(Stored data entries)
=== Begin Enclosure ===

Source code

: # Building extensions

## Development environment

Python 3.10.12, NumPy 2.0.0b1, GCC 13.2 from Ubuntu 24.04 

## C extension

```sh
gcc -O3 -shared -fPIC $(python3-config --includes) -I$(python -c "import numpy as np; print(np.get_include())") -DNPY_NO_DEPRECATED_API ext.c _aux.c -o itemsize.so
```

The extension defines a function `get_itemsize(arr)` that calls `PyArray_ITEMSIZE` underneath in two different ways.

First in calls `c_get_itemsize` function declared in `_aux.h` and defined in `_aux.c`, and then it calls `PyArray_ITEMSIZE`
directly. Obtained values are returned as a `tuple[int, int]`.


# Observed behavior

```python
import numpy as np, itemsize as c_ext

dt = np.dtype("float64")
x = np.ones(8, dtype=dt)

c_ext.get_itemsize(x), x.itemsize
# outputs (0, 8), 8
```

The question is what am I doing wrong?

=== End Enclosure ===

(Exercise): Where does the string "calls" appear in the records? Copy every line that holds it.

(Output of the exercise):
The extension defines a function `get_itemsize(arr)` that calls `PyArray_ITEMSIZE` underneath in two different ways.
First in calls `c_get_itemsize` function declared in `_aux.h` and defined in `_aux.c`, and then it calls `PyArray_ITEMSIZE`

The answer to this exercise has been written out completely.